That said, in my understanding the only thing Python is the "best" language for is learning general programming. Its idioms seem to correspond to lots of people's procedural logic and its enforced indentation scheme helps us to recognize the logic structure. However, it (still) isn't very good for statistics, it wasn't created with parallel programming in mind, and actually isn't very fast compared to either older options (C/C++) or newer ones (Julia). But its strengths across the board have made it a standard language in both industry and academia.
For scientific work, alternatives include R, Stata, SAS, Matlab, Maple, and Wolfram Mathematica. Mathematica was supposed to be the future of scientific computing as of 10 years old, but like Stata, SAS, Matlab, and Maple, it is requires expensive individual or institutional licenses. While Python lacks many of those languages most powerful features (or knowledge base in the case of Wolfram), contributors have added some the best features to the Python ecosystem. A similar thing has happened with R and my expectation is that R with have overtaken Python as the language of data science in the next five years.
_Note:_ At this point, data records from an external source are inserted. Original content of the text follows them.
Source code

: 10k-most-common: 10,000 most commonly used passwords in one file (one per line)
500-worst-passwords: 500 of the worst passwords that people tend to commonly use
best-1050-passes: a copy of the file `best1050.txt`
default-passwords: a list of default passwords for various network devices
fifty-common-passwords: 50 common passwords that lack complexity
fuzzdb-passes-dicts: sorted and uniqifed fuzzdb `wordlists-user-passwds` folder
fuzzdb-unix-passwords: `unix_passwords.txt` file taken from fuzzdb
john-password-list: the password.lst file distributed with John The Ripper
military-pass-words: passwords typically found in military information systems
We'll talk a bit about that in lectures and why you should still learn Python now.
There was a period of consternation for Python users when you really could debate whether you should be using version 2.7 or the backwards incompatible 3.X versions, where X is a number and denotes the most recent stable version. The reason was that tools you depended on might not have a stable 3.X version yet. That is no longer the case and you should always be using 3.X as your default. As of June 2018, the stable version is 3.6.5. Python 2.7 is the final release of the version 2 code base. It works fine but is technically deprecated. If you come across something written in 2.7 or earlier, you can use the 2to3 tool to convert it to 3.X or use 2.7 in a virtual environment.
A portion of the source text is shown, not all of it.